Either the internet distracts me from the oh-so-joyous task of folding laundry, or a Creative Project distracts me from folding laundry after the kids have gone to bed.  (Or their rooms, in my son’s case.  I tuck my 2-year-old cutie into bed at 9:00, but he gets up and runs around in the dark until 11:00).  My current Creative Project is another dress for my sister, Beth.  I made her a Monique dress from Kay Whitt’s pattern recently, and she looked so cute in it, I started another.  I have all the fabric pieces except interfacing cut out.  I HATE the way interfacing feels–so scratchy and synthetic and clingy–so I am going to wait until tomorrow, again, to cut it out.  Also, I have no business working any more on a dress when I have a room full of laundry waiting to be folded.  

That room is so handy.  We fixed it up so nicely as a guest bedroom and bought some furniture and put some little touches in it especially for our exchange student (who arrives in 3 weeks).  We vowed to stay out of it and keep it pristine and pure and clutter-free until Reinhilde arrived, but you know what?  It is just so handy for stuffing clean laundry in.  It’s a habit so firmly ingrained in me, I’m terrified that after Reinhilde gets here, I’ll just open her bedroom door one day and toss clean laundry on her bed without even thinking about it.  

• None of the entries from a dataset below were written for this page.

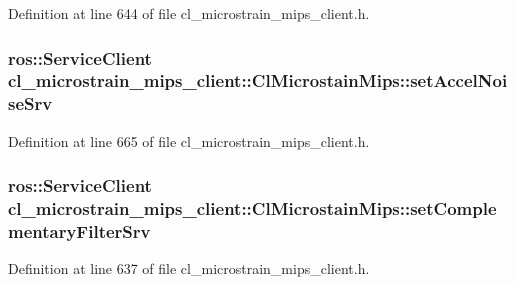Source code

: Definition at line 644 of file cl\+\_\+microstrain\+\_\+mips\+\_\+client.\+h.

\subsubsection[{\texorpdfstring{set\+Accel\+Noise\+Srv}{setAccelNoiseSrv}}]{\setlength{\rightskip}{0pt plus 5cm}ros\+::\+Service\+Client cl\+\_\+microstrain\+\_\+mips\+\_\+client\+::\+Cl\+Microstain\+Mips\+::set\+Accel\+Noise\+Srv\hspace{0.3cm}{\ttfamily [protected]}}\hypertarget{classcl__microstrain__mips__client_1_1ClMicrostainMips_a65dbc3c556c40293cc3e188bfd632243}{}\label{classcl__microstrain__mips__client_1_1ClMicrostainMips_a65dbc3c556c40293cc3e188bfd632243}


Definition at line 665 of file cl\+\_\+microstrain\+\_\+mips\+\_\+client.\+h.

\subsubsection[{\texorpdfstring{set\+Complementary\+Filter\+Srv}{setComplementaryFilterSrv}}]{\setlength{\rightskip}{0pt plus 5cm}ros\+::\+Service\+Client cl\+\_\+microstrain\+\_\+mips\+\_\+client\+::\+Cl\+Microstain\+Mips\+::set\+Complementary\+Filter\+Srv\hspace{0.3cm}{\ttfamily [protected]}}\hypertarget{classcl__microstrain__mips__client_1_1ClMicrostainMips_a5b6fa2b712961f36c2a2603315dc4751}{}\label{classcl__microstrain__mips__client_1_1ClMicrostainMips_a5b6fa2b712961f36c2a2603315dc4751}


Definition at line 637 of file cl\+\_\+microstrain\+\_\+mips\+\_\+client.\+h.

Speaking of being terrified, I am going to be (sort of) the mother of an 18-year-old teenaged girl/woman in a short time!  AAAAAAHHHH!   It’s not that I’m worried about her sneaking boys in or smoking pot, or being difficult to live with.  We’ve been in contact and she seems absolutely lovely, and (embarrassingly for me) possibly more mature than I am. (Despite my husband and two children, I seem to have stopped maturing at 25–almost 10 years ago).  I am honestly nervous about having a much younger woman in my house that I am officially responsible for, who is more mature and responsible than I am.  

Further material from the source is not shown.